What the task asks:
Determine the number of lines of the records below that include "retard". Respond with the number and no other text.

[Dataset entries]

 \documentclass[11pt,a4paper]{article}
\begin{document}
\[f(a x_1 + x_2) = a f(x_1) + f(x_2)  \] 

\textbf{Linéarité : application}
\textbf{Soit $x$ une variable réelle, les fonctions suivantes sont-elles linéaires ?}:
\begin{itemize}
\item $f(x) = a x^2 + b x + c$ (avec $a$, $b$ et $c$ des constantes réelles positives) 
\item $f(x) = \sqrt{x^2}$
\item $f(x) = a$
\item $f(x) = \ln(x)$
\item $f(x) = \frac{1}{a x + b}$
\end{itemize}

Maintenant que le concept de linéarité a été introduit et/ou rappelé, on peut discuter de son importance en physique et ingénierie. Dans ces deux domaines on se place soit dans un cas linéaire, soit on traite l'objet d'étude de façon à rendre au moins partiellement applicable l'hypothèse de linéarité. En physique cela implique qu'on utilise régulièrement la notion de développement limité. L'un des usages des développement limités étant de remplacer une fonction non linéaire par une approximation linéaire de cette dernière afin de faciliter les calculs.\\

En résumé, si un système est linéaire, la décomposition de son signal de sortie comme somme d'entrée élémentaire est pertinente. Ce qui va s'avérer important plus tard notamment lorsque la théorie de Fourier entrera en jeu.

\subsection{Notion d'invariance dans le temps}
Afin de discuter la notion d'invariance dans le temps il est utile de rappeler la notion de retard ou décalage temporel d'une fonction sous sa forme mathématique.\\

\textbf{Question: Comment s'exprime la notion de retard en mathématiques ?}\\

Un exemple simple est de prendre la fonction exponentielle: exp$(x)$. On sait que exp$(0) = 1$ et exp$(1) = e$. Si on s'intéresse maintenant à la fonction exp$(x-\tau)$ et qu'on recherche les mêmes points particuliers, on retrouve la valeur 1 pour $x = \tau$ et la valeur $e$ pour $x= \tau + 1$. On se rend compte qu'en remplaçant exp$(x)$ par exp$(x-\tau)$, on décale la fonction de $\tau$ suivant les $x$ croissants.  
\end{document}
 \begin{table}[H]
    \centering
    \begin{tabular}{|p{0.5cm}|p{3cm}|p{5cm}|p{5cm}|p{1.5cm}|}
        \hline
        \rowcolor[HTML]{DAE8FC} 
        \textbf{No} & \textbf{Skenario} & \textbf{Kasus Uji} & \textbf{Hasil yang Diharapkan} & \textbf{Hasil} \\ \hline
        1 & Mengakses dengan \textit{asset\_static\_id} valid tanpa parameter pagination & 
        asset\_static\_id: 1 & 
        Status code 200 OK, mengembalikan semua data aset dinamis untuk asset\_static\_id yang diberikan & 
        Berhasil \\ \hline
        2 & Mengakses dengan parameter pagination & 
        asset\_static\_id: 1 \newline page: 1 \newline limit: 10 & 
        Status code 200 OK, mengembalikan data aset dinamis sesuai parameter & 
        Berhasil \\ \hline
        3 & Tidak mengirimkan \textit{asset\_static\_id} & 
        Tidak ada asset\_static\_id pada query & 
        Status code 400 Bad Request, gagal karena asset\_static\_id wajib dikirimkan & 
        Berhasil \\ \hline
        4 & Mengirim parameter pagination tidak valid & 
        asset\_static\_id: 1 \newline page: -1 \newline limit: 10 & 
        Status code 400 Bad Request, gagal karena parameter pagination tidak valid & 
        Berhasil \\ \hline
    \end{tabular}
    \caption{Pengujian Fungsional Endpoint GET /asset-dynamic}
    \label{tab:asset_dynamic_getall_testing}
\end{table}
==
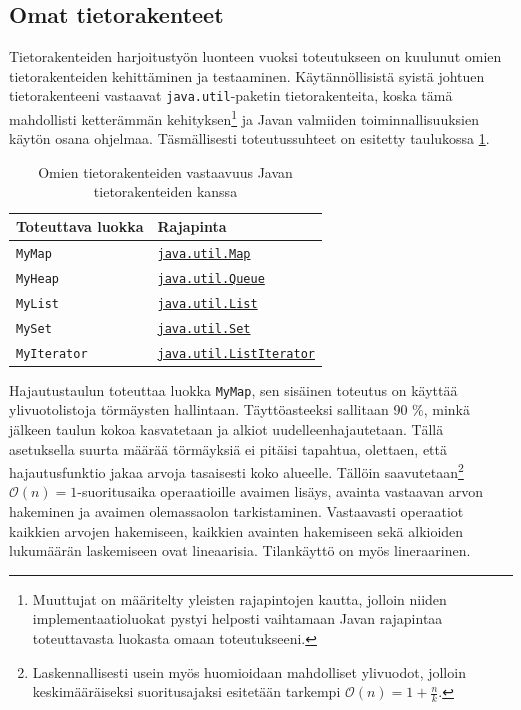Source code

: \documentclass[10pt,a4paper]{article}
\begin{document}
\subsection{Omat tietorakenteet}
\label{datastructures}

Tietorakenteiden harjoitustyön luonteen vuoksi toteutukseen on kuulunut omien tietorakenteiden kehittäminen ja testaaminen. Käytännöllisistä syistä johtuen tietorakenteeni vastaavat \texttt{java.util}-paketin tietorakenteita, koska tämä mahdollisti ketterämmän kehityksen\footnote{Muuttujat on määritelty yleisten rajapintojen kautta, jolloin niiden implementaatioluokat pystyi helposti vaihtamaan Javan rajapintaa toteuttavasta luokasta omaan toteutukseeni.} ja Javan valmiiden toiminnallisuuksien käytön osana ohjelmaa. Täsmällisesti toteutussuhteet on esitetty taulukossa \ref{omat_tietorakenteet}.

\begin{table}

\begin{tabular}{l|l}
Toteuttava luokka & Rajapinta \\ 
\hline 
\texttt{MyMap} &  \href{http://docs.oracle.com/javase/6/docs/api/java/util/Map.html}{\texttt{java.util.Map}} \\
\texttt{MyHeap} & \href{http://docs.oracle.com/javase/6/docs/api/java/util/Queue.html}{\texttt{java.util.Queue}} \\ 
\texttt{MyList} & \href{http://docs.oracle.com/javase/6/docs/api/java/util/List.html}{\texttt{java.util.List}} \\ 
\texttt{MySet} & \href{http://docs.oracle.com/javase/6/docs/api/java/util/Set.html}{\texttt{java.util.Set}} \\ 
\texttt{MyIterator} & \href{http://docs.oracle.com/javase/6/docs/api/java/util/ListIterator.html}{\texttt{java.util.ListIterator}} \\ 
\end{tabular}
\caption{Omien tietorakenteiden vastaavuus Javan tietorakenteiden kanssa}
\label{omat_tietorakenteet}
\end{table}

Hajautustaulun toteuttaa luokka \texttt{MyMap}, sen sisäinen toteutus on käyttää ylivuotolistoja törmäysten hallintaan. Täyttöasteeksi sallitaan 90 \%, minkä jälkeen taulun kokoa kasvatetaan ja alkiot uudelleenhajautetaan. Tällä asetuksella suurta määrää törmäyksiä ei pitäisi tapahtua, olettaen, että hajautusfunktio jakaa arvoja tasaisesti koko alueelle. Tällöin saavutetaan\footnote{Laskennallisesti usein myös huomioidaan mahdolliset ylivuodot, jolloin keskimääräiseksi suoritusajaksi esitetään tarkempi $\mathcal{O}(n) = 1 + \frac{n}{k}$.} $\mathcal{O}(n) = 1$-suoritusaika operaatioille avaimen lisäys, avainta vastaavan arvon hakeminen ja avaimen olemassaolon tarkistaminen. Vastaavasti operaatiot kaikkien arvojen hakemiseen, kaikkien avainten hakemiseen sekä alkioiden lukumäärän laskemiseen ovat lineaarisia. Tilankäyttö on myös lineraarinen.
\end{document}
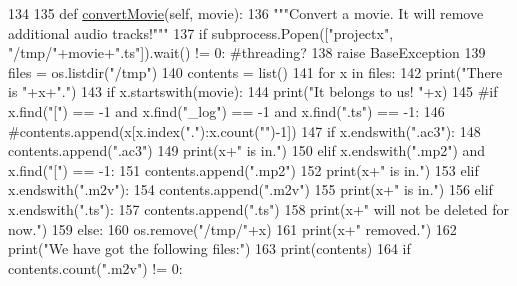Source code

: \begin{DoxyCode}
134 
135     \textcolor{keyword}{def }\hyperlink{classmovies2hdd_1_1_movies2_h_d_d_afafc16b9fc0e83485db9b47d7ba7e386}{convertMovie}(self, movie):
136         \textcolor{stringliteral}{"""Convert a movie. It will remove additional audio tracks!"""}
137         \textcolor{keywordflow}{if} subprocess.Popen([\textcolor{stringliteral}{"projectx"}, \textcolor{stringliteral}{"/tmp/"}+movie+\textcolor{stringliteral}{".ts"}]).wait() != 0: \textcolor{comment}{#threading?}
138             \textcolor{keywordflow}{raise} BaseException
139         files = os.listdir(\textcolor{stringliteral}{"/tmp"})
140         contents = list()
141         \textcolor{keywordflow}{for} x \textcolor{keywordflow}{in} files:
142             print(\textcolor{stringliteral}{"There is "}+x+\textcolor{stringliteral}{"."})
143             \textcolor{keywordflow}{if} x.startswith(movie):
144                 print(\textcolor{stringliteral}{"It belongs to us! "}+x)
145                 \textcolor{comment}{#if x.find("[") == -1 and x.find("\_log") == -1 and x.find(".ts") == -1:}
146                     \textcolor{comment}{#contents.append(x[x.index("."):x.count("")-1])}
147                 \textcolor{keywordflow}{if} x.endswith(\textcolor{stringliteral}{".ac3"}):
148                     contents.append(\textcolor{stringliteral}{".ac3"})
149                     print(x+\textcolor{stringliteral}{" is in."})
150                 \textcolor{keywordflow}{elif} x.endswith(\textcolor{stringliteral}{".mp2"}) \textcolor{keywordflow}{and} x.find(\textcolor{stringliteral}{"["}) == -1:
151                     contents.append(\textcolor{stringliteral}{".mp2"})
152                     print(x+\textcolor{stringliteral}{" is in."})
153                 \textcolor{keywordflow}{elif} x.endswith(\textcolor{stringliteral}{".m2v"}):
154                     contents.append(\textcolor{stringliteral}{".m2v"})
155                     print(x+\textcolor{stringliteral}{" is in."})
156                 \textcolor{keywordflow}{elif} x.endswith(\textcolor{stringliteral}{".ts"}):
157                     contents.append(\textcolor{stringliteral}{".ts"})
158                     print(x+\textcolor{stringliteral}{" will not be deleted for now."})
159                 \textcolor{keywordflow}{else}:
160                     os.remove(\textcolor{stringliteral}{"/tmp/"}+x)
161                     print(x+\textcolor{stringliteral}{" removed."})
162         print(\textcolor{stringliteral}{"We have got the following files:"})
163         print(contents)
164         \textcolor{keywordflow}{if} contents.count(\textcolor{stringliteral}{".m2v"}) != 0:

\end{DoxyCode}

Task result:
2